**DESCRIPTION OF THE TASK**:
Show every line of the data below that includes the word "effectiveness".

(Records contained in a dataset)
# # # # # # #

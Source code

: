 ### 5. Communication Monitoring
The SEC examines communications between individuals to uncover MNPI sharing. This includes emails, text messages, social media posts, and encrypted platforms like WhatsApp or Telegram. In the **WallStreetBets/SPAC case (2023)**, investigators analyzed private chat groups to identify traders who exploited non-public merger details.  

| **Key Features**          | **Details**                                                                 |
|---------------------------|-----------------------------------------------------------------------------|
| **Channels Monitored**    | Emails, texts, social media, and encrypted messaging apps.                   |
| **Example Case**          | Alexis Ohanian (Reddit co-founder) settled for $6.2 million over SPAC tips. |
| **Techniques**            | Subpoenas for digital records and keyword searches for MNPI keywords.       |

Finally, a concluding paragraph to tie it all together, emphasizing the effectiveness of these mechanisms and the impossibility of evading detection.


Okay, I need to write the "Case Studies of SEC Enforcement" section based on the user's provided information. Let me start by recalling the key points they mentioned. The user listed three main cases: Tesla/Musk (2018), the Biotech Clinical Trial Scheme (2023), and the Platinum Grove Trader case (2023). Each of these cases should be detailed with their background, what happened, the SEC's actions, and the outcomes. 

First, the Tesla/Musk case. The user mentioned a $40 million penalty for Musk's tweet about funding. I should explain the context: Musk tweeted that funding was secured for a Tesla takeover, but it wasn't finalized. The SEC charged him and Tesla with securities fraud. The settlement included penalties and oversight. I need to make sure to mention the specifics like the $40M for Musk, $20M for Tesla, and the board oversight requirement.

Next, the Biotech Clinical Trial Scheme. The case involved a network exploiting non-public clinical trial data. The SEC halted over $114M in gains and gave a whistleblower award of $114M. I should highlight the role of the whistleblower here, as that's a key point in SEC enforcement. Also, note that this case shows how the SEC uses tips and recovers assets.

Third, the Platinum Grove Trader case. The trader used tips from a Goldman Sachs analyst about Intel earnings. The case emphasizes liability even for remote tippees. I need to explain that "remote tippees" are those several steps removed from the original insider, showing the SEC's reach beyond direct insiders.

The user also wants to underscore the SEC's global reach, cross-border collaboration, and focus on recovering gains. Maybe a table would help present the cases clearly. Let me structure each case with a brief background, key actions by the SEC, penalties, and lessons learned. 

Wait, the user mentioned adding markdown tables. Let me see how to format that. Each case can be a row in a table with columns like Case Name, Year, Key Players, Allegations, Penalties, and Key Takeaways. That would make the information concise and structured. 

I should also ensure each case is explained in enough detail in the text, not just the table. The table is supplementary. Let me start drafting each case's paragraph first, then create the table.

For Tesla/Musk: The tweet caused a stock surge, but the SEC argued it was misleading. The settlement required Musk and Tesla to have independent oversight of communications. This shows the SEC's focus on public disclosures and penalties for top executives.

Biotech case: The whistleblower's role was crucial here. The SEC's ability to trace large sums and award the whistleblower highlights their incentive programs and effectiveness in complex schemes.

# # # # # # #

**ANSWER BOX**:
Finally, a concluding paragraph to tie it all together, emphasizing the effectiveness of these mechanisms and the impossibility of evading detection.
Biotech case: The whistleblower's role was crucial here. The SEC's ability to trace large sums and award the whistleblower highlights their incentive programs and effectiveness in complex schemes.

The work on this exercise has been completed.